Konkurrenz So kämpfen Kinos in Wuppertal gegen Netflix und Co.
Elberfeld/Barmen · Wuppertaler Kinos wollen mit neuen Angeboten Kunden gewinnen. Es ist ein Kampf um die Freizeit.
In Städten weisen riesige Plakatwände auf neue Filmproduktionen hin – nur laufen die nicht im Kino, sondern bei Netflix oder Amazon Prime. Mit diesen spannenden Angeboten bleibt der eine oder andere Kinobesucher doch auf der Couch sitzen und konsumiert Serien und Filme. Dabei kann er sich sogar aussuchen, wann er sie anschauen will. Doch von einem Kinosterben will Mustafa El Mesaoudi nichts wissen. Er betreibt in Oberbarmen seit 2007 das „Cinema“ und seit 2015 das „Rex“ in Elberfeld. „Der Zusammenhang zwischen den Serien auf Amazon Prime und Netflix ist nicht passend“, sagt El Mesaoudi. „Es wird eher kein lineares Fernsehen mehr geben.“ Die Streamingdienste hätten die DVD abgelöst, als nächstes werde das Fernsehen abgeschafft.
Die Zahl der Kinobesucher ist nach Angaben der Filmförderungsanstalt (FFA) in den vergangenen 20 Jahren in Deutschland von knapp 149 Millionen auf 105,4 Millionen gesunken. 2018 verzeichneten die großen Multiplex-Kinos bundesweit einen besonders herben Rückgang: acht Millionen weniger Besucher wollten ins Kino, das sind 15 Prozent weniger als im Vorjahr.
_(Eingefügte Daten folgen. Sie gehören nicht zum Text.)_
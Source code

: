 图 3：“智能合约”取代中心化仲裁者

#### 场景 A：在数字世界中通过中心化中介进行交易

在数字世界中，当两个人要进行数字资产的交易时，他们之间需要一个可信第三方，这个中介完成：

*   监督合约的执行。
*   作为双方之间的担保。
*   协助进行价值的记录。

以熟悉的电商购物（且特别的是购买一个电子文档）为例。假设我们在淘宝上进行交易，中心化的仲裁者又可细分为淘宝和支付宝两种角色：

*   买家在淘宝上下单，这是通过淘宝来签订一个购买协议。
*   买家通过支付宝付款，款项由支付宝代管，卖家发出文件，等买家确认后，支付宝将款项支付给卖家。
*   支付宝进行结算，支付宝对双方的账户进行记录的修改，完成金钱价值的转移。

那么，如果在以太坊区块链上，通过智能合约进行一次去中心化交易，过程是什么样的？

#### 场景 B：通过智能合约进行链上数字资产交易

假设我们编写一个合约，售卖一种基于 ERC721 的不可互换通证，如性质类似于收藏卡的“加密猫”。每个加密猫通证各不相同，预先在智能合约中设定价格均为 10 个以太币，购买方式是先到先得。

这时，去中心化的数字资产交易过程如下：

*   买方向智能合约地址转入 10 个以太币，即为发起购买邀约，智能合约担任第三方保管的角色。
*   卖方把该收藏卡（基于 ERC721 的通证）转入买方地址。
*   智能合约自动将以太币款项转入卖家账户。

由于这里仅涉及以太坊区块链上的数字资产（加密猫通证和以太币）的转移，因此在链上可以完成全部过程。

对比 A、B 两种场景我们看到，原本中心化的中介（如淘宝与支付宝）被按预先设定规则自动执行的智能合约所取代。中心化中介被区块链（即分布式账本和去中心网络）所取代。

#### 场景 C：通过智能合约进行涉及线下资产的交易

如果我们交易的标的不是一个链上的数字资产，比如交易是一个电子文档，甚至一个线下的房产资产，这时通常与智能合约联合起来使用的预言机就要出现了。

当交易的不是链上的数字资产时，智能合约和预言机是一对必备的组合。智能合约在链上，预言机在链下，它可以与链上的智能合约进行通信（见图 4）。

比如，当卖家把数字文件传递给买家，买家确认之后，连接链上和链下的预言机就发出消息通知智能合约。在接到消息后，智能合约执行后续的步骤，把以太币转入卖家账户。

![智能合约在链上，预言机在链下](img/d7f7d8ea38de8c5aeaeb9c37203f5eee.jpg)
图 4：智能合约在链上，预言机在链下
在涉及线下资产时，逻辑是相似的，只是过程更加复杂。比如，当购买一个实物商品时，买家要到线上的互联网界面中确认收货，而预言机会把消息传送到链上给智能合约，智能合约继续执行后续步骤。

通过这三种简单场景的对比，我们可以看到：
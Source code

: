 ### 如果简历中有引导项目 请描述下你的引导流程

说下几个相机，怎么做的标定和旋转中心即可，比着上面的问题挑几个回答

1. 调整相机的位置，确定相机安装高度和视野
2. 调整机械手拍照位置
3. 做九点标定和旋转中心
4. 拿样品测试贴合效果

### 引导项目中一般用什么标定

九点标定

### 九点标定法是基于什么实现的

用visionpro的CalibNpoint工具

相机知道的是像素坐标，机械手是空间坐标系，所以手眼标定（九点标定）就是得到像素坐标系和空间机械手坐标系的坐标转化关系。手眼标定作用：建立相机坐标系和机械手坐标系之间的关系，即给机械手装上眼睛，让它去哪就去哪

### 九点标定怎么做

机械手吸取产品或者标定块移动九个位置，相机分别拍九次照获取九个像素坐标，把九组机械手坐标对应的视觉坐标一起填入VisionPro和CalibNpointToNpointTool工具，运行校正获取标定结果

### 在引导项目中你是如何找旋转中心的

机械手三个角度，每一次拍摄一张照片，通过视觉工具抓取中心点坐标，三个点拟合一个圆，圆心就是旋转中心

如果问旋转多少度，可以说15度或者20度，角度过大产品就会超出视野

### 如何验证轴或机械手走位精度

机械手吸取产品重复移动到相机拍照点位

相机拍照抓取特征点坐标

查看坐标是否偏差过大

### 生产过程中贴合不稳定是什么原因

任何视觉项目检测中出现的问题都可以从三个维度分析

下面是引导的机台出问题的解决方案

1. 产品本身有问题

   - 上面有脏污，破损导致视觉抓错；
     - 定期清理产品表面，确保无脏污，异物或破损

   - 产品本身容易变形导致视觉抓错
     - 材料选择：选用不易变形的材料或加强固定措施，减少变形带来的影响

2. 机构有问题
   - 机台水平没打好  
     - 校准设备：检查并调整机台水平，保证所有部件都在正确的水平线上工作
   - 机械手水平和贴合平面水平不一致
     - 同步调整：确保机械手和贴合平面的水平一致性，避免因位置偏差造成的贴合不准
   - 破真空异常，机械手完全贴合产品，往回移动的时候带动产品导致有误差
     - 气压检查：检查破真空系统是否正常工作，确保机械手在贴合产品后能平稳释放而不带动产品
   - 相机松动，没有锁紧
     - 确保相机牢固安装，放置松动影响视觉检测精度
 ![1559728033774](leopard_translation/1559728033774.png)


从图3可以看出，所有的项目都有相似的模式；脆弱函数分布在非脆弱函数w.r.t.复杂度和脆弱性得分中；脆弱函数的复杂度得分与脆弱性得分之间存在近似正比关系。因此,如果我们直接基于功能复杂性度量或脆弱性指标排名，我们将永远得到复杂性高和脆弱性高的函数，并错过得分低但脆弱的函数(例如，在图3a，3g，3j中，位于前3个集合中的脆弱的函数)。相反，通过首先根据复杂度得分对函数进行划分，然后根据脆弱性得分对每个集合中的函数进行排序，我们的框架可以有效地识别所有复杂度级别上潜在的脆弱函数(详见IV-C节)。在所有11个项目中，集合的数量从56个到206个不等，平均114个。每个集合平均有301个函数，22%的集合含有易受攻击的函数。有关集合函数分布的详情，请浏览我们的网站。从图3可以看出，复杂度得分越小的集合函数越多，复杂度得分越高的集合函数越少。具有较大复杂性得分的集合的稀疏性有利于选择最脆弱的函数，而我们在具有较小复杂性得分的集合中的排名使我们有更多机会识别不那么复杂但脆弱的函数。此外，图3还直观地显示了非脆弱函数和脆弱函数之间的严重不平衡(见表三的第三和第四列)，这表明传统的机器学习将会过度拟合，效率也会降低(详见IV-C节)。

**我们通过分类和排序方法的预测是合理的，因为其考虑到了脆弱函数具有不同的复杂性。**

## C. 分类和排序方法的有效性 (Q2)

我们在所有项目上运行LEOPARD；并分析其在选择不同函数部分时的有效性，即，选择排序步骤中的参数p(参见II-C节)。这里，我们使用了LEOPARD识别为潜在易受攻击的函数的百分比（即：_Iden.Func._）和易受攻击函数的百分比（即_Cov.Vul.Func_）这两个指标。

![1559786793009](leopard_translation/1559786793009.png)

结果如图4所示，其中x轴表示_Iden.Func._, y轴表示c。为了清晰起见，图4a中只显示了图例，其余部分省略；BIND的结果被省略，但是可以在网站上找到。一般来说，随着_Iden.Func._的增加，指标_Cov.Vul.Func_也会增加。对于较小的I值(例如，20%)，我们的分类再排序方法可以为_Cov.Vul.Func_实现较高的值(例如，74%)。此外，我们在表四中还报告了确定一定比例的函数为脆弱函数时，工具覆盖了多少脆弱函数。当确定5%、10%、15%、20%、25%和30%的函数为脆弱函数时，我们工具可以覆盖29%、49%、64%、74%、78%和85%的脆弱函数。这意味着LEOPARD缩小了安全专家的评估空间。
Als Grund nennt die Sprecherin der Cinemaxx-Kinos, Ingrid Breul-Husar, „das unglaublich gute und lange andauernde Sommerwetter sowie die Fußballweltmeisterschaft“. Auch die Anzahl von großen Blockbustern sei sehr gering gewesen.
Im Programm des „Cinema“ und des „Rex“ finden sich eher anspruchsvolle Filme, unter anderem Dokus und spezielle Filme. Es können aber auch kommerziell erfolgreiche Filme darunter sein, wie zuletzt die Filmografie des Queen-Sängers Freddy Mercury „Bohemian Rapsody“. Das „Rex“ und das „Cinema“ konnten sich trotz des Sommerwetters im vergangenen Jahr gegen den Trend entwickeln mit einem Besucherplus von einem Prozent.
Polnische Untertitel
als alternativer Inhalt
„Es gibt natürlich einen Wettbewerb um das Freizeitkontingent jedes einzelnen“, so Kinobetreiber El Mesaoudi. Dennoch seien die Streaming-Anbieter keine direkte Konkurrenz. Arthouse-Filme, für die kein kommerzielles Interesse im Vordergrund stehen, fänden bei Netflix und Co. nicht statt. Dort liefen hauptsächlich „Actionserien oder Serienkillerserien“. Auch Ingrid Breul-Husar nimmt das Angebot im Internet nicht als Konkurrenz wahr: „Die FFA-Studie 2017 zum Kinomarkt zeigt, dass besonders die Nutzer von Netflix & Co. überdurchschnittlich oft ins Kino gehen.“ Punkten konnten die Kinos auch mit „alternativen Inhalten“, wie polnischen Filmen ohne Untertitel. „Das machen wir, wenn die Community vor Ort stark ist, wie in Wuppertal“, so Ingrid Breul-Husar.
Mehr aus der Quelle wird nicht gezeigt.